- Coordinates: 32°50′56.58″N 86°02′48.31″W﻿ / ﻿32.8490500°N 86.0467528°W
- Carries: pedestrian traffic
- Crosses: Oakachoy Creek
- Locale: Nixburg, Alabama
- Maintained by: Coosa County Commission
- ID number: 01-19-01 (WGCB)

Characteristics
- Design: Queen-post truss
- Total length: 56 ft (17 m)

History
- Architect: Melton Harris
- Construction end: 1916
- Closed: June 2, 2001 by fire

Statistics
- Daily traffic: pedestrian traffic
- Oakachoy Covered Bridge
- Formerly listed on the U.S. National Register of Historic Places
- Alabama Register of Landmarks and Heritage
- Area: less than one acre
- NRHP reference No.: 90000928

Significant dates
- Added to NRHP: June 14, 1990
- Designated ARLH: October 28, 1977
- Removed from NRHP: September 23, 2001

Location
- Interactive map of Oakachoy CB

= Oakachoy Covered Bridge =

Former bridge in Alabama, United States

The Oakachoy Covered Bridge (sometimes spelled 'Okachoy'), also known as the Thomas Covered Bridge, was a county-owned wooden covered bridge which spanned Oakachoy Creek in Coosa County, Alabama, United States. It was located in a remote area on the dirt portion of Newman Road off State Route 259 northeast of the community of Nixburg, about 6 mi southwest of Alexander City.

Built in 1916, the 56 ft bridge was a modified Queen-post truss construction over a single span. Its WGCB number is 01–19–01. The Oakachoy Covered Bridge was listed on the Alabama Register of Landmarks and Heritage on October 28, 1977.
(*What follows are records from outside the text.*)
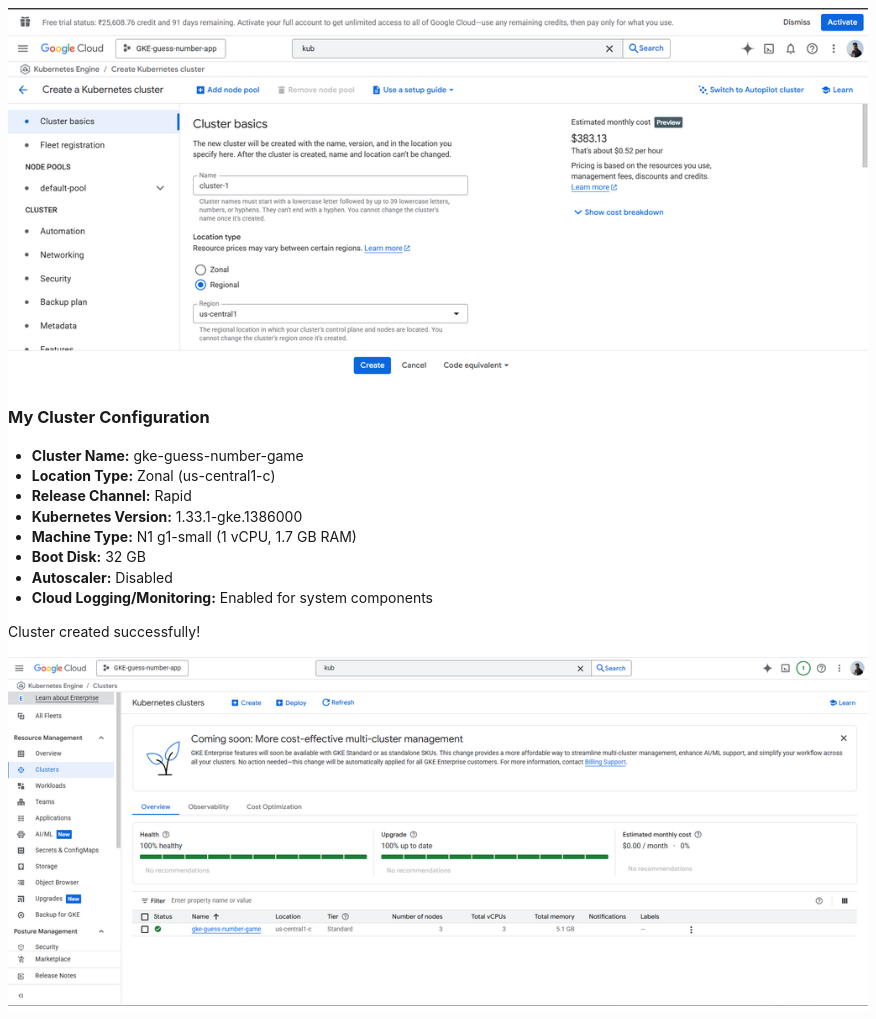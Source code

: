 ![Create Standard Cluster](images/gcp_create_a_kubernetes_cluster.png)

### My Cluster Configuration

- **Cluster Name:** gke-guess-number-game
- **Location Type:** Zonal (us-central1-c)
- **Release Channel:** Rapid
- **Kubernetes Version:** 1.33.1-gke.1386000
- **Machine Type:** N1 g1-small (1 vCPU, 1.7 GB RAM)
- **Boot Disk:** 32 GB
- **Autoscaler:** Disabled
- **Cloud Logging/Monitoring:** Enabled for system components

Cluster created successfully!

![Cluster Created](images/gcp_kubernetes_cluster_created.png)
The bridge was listed on the National Register of Historic Places on June 14, 1990. It was one of the shortest covered bridges built in Alabama. The Oakachoy Covered Bridge was burned down by vandals on June 2, 2001, ending the existence of the only remaining historic covered bridge in Coosa County. It had been maintained by the Coosa County Commission. The bridge was removed from the National Register on September 23, 2001.

==History==
The Oakachoy Covered Bridge was built by Melton Harris of homemade timber at a cost of $400 for connecting two county seats, Rockford in Coosa County and Dadeville in Tallapoosa County. It is unknown when the bridge was closed to motor traffic in later years or when it was restored. Nearby are ruts which were forded in Oakachoy Creek by pioneer wagons over 150 years ago. All that remains of the Oakachoy Covered Bridge site are the stone foundations and a wooden post on the east side of the creek which shows obvious charring. Even though the bridge is gone, it is said the site is still haunted by a slave who was lynched and eventually hung inside the bridge many years ago. A major downplay to this legend though is that slavery was abolished throughout the United States with the passing of the 13th Amendment to the Constitution in 1865 and the Oakachoy Covered Bridge was known to be the only covered bridge built at the site which wasn't until 1916...well after the end of the American Civil War. There were other bridges constructed in the vicinity before the Oakachoy Covered Bridge which were short lived.